UH Energy Symposium series: Iranian Deal’s effect on the U.S.
In the latest Energy Symposium panel discussion, leading experts in international energy research gathered Tuesday night to discuss how the Iran nuclear deal will affect the United States in a talk called “Energy Policy: Did the US Win or Lose in the Iran Nuclear Deal?”
The discussion scratched the surface on the history and geopolitical position of Iran, the basics of the Joint Comprehensive Plan of Action and the implications for energy in relation to the Iranian Deal.
As they walked in, the audience was greeted with a high-production introduction video and a panel set up on the stage.
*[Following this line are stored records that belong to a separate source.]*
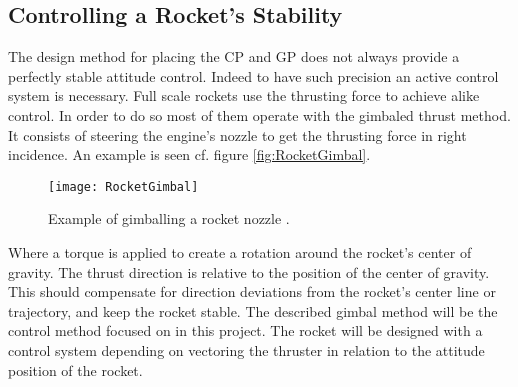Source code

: \subsection{Controlling a Rocket's Stability}
The design method for placing the CP and GP does not always provide a perfectly stable attitude control. Indeed to have such precision an active control system is necessary. Full scale rockets use the thrusting force to achieve alike control. In order to do so most of them operate with the gimbaled thrust method. It consists of steering the engine's nozzle to get the thrusting force in right incidence. An example is seen cf. figure \autoref{fig:RocketGimbal}. 
\begin{figure} [htbp]
	\centering
	\texttt{[image: RocketGimbal]}
	\caption{Example of gimballing a rocket nozzle \cite{web:rocketnasa}.}
	\label{fig:RocketGimbal}
\end{figure}
\newpage

Where a torque is applied to create a rotation around the rocket's center of gravity. The thrust direction is relative to the position of the center of gravity.  This should compensate for direction deviations from the rocket's center line or trajectory, and keep the rocket stable. The described gimbal method will be the control method focused on in this project. The rocket will be designed with a control system depending on vectoring the thruster in relation to the attitude position of the rocket.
The panel included founder and president of SVB Energy International Sara Vakshouri, Arleigh A. Burke Chair in Strategy Anthony Cordesman at the Center for Strategic & International Studies and chairman and practice head of Eurasia Group Cliff Kupchan.
Kupchan said the deal lifted certain economic sanctions from Iran in exchange for putting heavy limitations on its nuclear program for the next 10 years. He said the subject is controversial because it had complicated the relations between U.S. and other countries in the region, namely Israel and Saudi Arabia.
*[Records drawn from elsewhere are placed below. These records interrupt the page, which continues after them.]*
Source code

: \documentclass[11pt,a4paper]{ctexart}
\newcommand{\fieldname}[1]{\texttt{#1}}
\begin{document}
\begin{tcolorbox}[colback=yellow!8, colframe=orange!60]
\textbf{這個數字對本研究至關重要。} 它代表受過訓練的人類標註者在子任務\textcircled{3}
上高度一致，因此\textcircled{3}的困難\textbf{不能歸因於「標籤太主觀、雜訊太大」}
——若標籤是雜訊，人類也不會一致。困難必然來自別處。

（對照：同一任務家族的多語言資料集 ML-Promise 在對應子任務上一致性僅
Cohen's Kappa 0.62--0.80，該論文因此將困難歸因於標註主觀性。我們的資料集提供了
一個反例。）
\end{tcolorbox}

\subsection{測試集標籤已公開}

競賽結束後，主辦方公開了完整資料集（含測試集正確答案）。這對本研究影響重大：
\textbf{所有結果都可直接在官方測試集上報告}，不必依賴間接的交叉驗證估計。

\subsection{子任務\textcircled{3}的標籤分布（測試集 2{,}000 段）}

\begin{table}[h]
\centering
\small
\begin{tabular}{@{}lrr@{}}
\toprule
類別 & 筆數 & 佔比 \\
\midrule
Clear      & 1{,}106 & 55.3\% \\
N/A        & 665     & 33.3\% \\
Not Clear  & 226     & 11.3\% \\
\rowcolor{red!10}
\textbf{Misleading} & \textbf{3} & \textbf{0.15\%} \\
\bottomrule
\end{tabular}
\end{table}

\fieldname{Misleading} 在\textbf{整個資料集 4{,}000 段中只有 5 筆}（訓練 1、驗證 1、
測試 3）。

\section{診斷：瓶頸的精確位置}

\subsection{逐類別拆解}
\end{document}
The return of Iranian oil on the global market also raises concerns in the environment where U.S. oil companies struggle to gain profit because of the low prices, but the panelists were optimistic of future prospects.
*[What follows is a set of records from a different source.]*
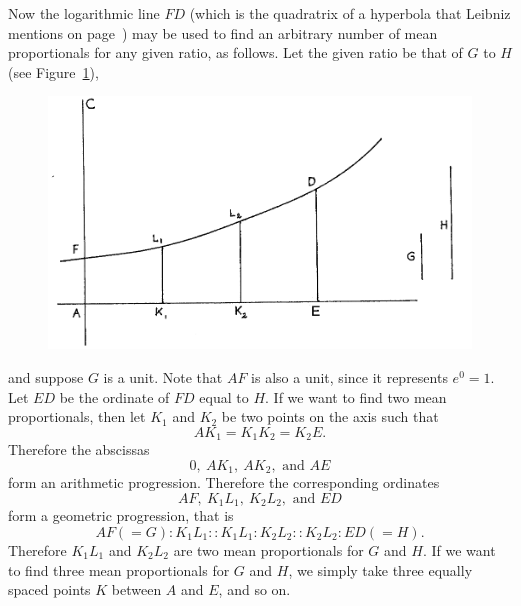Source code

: \documentclass[polutonikogreek,english,twoside,openright]{article}
\begin{document}
Now the logarithmic line $FD$ (which is the quadratrix of a hyperbola that Leibniz mentions on page~\pageref{logtrans}) may be used to find an arbitrary number of mean proportionals for any given ratio, as follows.  Let the given ratio be that of $G$ to $H$ (see Figure~\ref{meanprops}),
\begin{figure}[htp]
\begin{center}
\includegraphics[width=\textwidth]{fig/Figure53}
\caption{}
\label{meanprops}
\vspace{-10pt}
\end{center}
\end{figure} 
 and suppose $G$ is a unit.  Note that $AF$ is also a unit, since it represents $e^0 = 1$.  Let $ED$ be the ordinate of $FD$ equal to $H$.  If we want to find two mean proportionals, then let $K_1$ and $K_2$ be two points on the axis such that
$$AK_1 = K_1K_2 = K_2E.$$
Therefore the abscissas
$$0,\ AK_1,\ AK_2,\mbox{ and }AE$$
form an arithmetic progression.  Therefore the corresponding ordinates
$$AF,\ K_1L_1,\ K_2L_2,\mbox{ and }ED$$
form a geometric progression, that is
$$AF(=G) \!:\! K_1L_1 :: K_1L_1 \!:\! K_2L_2 :: K_2L_2 \!:\! ED (=H).$$
Therefore $K_1L_1$ and $K_2L_2$ are two mean proportionals for $G$ and $H$.  If we want to find three mean proportionals for $G$ and $H$, we simply take three equally spaced points $K$ between $A$ and $E$, and so on.   
\end{document}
Kupchan said the U.S. ultimately wins when considering its national interests. He said that preventing the threat of Iran getting nuclear weapons for the next 10 years was more valuable than the U.S. keeping a grip on Iran’s economy.
Supporting Kupchan’s assessment was Joe Barnes, Bonner Means Baker Fellow at the Baker Institute for public policy. He said sanctions were a means to an end of influencing Iran to act according to U.S.’s interests, and in that capacity, they were successful.
“Iranian people love American products,” petroleum engineering senior Arash Fadavi said. “They were only talking about energy. There are other industries that America’s going to benefit (from) if they start trading with Iran.”
The audience for the event seemed to be split in half between seasoned professionals in the field and UH students who had some connection to the issue, mostly engineering undergraduates.
“I think it’s really important for us as students and also for the community to understand how we are a part of this huge world,” petroleum engineering senior John Karras said . “I think there was a definite hopeful tone to what the speakers thought would be the relationship with Iran moving forward.”
Those who missed the two-hour event can watch the full lecture online.